The Aim High program to make factory mass produced Liquid FLUORIDE thorium reactors to replace coal power worldwide
Technical LFTR Advantages [Liquid Flouride Thorium Reactor]
1. LFTR has no refueling outages, with continuous refueling and continuous waste fission product removal.
2. It can change power output to satisfy demand, satisfying today’s need for both baseload coal or nuclear power and expensive peakload natural gas power.
3. LFTR operates at high temperature, for 50% thermal/electrical conversion efficiency, thus needing only half the cooling required by today’s coal or nuclear plant cooling towers.
4. It is air cooled, critical for arid regions of the Western US and many developing countries where water is scarce.
5. LFTR has low capital costs because it does not need massive pressure vessels or containment domes, because of its compact heat exchanger and Brayton cycle turbine, because of intrinsic safety features, and because cooling requirements are halved.
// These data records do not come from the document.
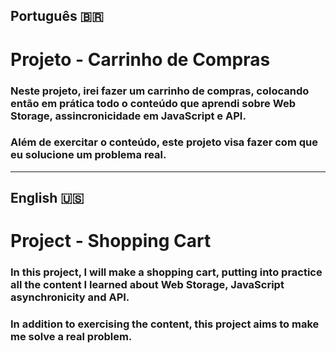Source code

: ## Português 🇧🇷

# Projeto - Carrinho de Compras

### Neste projeto, irei fazer um carrinho de compras, colocando então em prática todo o conteúdo que aprendi sobre Web Storage, assincronicidade em JavaScript e API.

### Além de exercitar o conteúdo, este projeto visa fazer com que eu solucione um problema real.
---
## English 🇺🇸

# Project - Shopping Cart

### In this project, I will make a shopping cart, putting into practice all the content I learned about Web Storage, JavaScript asynchronicity and API.

### In addition to exercising the content, this project aims to make me solve a real problem.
6. An LFTR will cost $200 million for a moderate size 100 MW unit, allowing incremental capital outlays, affordability to developing nations, and suitability for factory production, truck transport, and site assembly.
7. It will be factory produced, like Boeing airliners, lowering costs and time, enabling continuous improvement.
8. It can make hydrogen to synthesize vehicle fuels from recycled waste CO2, reducing foreign oil dependency.
9. It could convert air and water to ammonia for fertilizer, whose production today absorbs > 1% of all the world’s energy.
10. Its molten salt fuel form facilitates handling and chemical processing.
11. LFTR is intrinsically safe because overheating expands the fuel salt past criticality, because LFTR fuel is not pressurized, and because total loss of power or control will allow a freeze-plug to melt, gravitationally draining all fuel salt into a dump tray, where it cools convectively.
12. 100% of LFTR’s thorium fuel is burned, compared to 0.7% of uranium burned in today’s nuclear reactors.
13. LFTR is proliferation resistant, because LFTR U-233 fuel also contains U-232 decay products that emit strong gamma radiation, hazardous to any bomb builders who might somehow seize control of the power plant for the many months necessary extract uranium.
14. In the LFTR, plutonium and other actinides remain in the salt until fissioned, unlike today’s solid fuel reactors, which must refuel long before these long-lived radiotoxic elements are consumed, because of radiation and thermal stress damage to the zirconium-encased solid fuel rods.
15. No plutonium or other fissile material is ever isolated or transported to or from the LFTR, except for importing spent nuclear fuel waste used to start the LFTR.